- Problem statement:
Please return, with no alterations, the lines below from the very first through the one that contains "# Esri Demographics".

──────────

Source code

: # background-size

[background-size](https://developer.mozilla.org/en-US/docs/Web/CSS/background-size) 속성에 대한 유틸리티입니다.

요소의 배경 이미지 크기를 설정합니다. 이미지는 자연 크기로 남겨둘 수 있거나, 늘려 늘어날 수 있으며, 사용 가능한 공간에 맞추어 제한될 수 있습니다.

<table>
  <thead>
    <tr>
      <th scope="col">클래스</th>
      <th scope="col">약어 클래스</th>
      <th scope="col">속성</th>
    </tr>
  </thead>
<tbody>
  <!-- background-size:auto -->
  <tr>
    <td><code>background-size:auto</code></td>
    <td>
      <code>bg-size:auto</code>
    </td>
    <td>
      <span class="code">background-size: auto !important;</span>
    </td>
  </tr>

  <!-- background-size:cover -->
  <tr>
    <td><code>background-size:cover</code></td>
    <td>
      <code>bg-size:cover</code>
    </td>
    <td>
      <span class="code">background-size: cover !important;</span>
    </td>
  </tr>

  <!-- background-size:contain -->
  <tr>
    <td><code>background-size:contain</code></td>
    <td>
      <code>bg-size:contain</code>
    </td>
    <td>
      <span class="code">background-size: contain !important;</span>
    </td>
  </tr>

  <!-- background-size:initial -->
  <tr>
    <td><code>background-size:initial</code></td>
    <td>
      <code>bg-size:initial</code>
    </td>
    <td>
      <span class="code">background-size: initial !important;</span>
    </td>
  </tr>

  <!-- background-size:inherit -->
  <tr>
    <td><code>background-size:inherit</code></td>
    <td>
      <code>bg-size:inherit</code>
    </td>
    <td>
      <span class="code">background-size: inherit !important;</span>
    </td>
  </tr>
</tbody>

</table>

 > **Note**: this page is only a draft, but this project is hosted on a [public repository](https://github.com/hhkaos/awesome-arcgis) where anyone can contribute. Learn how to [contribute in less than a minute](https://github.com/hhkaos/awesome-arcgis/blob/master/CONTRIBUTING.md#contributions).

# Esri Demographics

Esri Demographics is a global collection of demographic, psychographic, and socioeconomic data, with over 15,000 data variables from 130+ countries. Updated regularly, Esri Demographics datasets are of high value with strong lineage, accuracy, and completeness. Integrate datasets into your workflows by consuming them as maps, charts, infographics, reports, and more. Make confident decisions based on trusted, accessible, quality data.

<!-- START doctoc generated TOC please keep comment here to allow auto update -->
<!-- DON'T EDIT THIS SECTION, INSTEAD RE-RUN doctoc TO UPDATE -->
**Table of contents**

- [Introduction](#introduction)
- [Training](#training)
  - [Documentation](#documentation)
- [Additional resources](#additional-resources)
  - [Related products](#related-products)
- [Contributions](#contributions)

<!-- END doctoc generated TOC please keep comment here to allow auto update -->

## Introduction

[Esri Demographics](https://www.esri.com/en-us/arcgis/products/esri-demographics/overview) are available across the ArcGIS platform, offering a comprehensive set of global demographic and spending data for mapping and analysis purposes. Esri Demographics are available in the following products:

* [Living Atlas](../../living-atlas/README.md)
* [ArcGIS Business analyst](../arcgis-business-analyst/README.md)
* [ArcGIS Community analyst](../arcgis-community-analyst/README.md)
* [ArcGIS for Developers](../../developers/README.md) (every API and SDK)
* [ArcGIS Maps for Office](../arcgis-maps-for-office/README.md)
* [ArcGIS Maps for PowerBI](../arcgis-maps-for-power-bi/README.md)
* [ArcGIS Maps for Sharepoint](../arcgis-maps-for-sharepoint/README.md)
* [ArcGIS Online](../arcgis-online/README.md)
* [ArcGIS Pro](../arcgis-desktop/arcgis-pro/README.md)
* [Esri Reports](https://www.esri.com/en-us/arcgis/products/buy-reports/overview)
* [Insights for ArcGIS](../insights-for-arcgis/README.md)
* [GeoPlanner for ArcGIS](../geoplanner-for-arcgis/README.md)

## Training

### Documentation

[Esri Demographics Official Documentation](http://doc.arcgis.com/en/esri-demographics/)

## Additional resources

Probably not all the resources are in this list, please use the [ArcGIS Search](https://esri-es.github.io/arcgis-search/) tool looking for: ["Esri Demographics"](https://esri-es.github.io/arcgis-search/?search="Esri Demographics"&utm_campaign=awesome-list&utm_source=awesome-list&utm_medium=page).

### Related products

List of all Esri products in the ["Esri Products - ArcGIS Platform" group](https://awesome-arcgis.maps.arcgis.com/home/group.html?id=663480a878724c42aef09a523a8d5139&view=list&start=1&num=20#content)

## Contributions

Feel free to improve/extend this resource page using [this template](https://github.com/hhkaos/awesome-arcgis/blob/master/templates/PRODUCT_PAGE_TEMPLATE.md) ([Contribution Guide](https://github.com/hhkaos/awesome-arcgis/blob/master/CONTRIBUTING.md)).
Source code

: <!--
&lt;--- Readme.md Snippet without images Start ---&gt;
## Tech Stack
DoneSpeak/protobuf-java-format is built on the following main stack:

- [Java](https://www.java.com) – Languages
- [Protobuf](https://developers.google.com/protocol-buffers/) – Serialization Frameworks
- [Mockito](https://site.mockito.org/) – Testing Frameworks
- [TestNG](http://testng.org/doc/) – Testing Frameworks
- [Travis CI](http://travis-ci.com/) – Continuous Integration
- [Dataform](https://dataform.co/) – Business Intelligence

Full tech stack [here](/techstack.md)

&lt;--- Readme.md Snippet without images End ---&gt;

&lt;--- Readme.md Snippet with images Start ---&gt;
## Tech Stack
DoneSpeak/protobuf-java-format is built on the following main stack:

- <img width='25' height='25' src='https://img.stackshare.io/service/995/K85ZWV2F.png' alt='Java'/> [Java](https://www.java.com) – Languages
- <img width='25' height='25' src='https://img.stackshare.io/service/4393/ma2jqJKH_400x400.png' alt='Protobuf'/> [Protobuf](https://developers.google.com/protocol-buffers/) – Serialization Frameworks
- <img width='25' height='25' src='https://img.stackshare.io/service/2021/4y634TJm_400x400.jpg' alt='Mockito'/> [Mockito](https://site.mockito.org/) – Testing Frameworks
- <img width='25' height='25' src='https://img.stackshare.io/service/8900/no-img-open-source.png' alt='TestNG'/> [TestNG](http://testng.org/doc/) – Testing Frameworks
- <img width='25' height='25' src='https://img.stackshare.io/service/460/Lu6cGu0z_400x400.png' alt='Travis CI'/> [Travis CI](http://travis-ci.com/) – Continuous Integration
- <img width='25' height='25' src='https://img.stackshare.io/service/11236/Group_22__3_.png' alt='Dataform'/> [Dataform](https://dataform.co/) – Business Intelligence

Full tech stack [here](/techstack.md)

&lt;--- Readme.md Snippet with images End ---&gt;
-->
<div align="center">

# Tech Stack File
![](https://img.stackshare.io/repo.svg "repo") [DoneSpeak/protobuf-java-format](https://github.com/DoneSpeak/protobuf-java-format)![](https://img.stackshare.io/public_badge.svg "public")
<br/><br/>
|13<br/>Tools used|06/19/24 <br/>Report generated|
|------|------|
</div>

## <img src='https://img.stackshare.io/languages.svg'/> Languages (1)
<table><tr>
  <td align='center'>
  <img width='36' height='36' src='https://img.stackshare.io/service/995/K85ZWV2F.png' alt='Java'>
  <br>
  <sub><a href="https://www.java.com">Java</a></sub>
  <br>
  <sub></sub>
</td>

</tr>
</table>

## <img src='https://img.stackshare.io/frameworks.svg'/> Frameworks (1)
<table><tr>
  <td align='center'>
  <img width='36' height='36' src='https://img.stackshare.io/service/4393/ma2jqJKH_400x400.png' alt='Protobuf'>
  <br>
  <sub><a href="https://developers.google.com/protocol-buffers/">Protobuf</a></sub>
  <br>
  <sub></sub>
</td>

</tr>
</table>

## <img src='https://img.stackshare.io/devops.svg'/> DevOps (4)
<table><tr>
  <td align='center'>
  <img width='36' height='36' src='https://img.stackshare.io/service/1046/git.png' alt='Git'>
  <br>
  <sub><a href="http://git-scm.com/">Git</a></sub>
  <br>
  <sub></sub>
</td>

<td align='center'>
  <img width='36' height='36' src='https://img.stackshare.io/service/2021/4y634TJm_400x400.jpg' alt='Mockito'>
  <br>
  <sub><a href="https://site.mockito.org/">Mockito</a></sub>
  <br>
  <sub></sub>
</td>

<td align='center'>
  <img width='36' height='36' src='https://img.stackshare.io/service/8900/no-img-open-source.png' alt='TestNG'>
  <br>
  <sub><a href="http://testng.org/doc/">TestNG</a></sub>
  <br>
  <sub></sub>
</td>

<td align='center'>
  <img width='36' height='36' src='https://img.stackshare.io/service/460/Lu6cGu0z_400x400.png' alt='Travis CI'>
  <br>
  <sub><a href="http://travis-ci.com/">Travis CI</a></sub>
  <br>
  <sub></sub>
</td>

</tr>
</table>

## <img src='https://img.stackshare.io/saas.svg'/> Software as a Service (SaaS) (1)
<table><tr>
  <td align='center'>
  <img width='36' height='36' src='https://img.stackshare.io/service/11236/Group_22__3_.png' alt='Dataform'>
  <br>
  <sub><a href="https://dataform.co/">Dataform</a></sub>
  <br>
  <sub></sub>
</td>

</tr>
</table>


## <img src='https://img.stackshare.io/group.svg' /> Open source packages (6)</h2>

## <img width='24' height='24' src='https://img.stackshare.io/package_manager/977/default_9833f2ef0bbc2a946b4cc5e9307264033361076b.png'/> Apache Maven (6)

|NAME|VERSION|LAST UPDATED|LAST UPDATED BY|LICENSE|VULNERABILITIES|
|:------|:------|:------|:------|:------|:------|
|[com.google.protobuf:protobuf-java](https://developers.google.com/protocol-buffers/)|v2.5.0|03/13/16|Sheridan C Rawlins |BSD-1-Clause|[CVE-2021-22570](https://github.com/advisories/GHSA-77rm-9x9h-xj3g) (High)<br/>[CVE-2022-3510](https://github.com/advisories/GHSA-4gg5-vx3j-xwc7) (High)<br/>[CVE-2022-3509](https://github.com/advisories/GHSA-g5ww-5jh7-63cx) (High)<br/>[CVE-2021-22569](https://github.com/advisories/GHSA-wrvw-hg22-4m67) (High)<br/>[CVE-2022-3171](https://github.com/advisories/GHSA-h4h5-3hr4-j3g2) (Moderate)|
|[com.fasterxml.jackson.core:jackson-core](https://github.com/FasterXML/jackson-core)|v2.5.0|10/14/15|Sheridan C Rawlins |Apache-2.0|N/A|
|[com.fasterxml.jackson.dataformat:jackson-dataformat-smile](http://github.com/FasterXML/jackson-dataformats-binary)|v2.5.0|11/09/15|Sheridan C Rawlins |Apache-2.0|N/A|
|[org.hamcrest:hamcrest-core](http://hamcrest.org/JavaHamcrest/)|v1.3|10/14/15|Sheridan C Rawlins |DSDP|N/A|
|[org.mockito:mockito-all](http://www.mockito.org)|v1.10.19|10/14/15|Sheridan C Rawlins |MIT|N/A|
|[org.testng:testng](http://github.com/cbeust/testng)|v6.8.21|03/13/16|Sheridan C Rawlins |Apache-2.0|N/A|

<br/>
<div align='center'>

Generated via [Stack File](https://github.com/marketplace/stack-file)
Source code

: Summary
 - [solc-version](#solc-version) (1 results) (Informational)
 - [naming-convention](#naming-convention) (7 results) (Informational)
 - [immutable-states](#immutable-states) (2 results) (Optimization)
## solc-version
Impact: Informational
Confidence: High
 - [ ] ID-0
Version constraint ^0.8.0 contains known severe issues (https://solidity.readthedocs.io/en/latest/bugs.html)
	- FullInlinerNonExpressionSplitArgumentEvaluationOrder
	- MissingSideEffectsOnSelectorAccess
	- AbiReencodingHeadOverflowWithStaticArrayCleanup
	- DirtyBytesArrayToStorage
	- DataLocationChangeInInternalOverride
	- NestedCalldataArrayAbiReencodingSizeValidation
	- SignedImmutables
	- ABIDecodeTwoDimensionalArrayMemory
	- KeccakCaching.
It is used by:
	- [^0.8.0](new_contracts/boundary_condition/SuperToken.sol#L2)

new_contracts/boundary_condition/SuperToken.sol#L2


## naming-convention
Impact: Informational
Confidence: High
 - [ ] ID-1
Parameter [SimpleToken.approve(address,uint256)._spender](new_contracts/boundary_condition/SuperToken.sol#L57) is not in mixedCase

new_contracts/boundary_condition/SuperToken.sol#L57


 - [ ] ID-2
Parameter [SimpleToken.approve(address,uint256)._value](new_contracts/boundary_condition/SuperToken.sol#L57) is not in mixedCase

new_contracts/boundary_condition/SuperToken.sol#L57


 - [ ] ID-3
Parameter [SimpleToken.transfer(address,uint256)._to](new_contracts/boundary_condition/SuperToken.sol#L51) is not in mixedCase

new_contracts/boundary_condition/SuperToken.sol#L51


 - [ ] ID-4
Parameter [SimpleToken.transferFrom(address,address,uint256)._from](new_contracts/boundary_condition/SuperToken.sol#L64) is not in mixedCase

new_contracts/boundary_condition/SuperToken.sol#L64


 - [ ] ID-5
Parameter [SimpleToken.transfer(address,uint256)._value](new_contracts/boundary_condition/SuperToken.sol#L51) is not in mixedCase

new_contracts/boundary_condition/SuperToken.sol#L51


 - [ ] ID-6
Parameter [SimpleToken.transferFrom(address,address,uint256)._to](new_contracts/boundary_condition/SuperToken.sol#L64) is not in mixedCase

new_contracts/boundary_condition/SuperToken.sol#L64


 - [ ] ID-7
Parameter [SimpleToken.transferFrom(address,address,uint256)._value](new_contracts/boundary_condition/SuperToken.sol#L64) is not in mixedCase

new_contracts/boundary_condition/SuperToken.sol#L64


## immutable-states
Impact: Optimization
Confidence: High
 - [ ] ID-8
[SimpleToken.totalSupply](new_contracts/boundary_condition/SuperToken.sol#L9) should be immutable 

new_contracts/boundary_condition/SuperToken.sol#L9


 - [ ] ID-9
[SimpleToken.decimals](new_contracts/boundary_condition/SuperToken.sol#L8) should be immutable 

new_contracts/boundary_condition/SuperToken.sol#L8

──────────

- Solution to this exercise:
Source code

: # background-size

[background-size](https://developer.mozilla.org/en-US/docs/Web/CSS/background-size) 속성에 대한 유틸리티입니다.

요소의 배경 이미지 크기를 설정합니다. 이미지는 자연 크기로 남겨둘 수 있거나, 늘려 늘어날 수 있으며, 사용 가능한 공간에 맞추어 제한될 수 있습니다.

<table>
  <thead>
    <tr>
      <th scope="col">클래스</th>
      <th scope="col">약어 클래스</th>
      <th scope="col">속성</th>
    </tr>
  </thead>
<tbody>
  <!-- background-size:auto -->
  <tr>
    <td><code>background-size:auto</code></td>
    <td>
      <code>bg-size:auto</code>
    </td>
    <td>
      <span class="code">background-size: auto !important;</span>
    </td>
  </tr>

  <!-- background-size:cover -->
  <tr>
    <td><code>background-size:cover</code></td>
    <td>
      <code>bg-size:cover</code>
    </td>
    <td>
      <span class="code">background-size: cover !important;</span>
    </td>
  </tr>

  <!-- background-size:contain -->
  <tr>
    <td><code>background-size:contain</code></td>
    <td>
      <code>bg-size:contain</code>
    </td>
    <td>
      <span class="code">background-size: contain !important;</span>
    </td>
  </tr>

  <!-- background-size:initial -->
  <tr>
    <td><code>background-size:initial</code></td>
    <td>
      <code>bg-size:initial</code>
    </td>
    <td>
      <span class="code">background-size: initial !important;</span>
    </td>
  </tr>

  <!-- background-size:inherit -->
  <tr>
    <td><code>background-size:inherit</code></td>
    <td>
      <code>bg-size:inherit</code>
    </td>
    <td>
      <span class="code">background-size: inherit !important;</span>
    </td>
  </tr>
</tbody>

</table>

 > **Note**: this page is only a draft, but this project is hosted on a [public repository](https://github.com/hhkaos/awesome-arcgis) where anyone can contribute. Learn how to [contribute in less than a minute](https://github.com/hhkaos/awesome-arcgis/blob/master/CONTRIBUTING.md#contributions).

# Esri Demographics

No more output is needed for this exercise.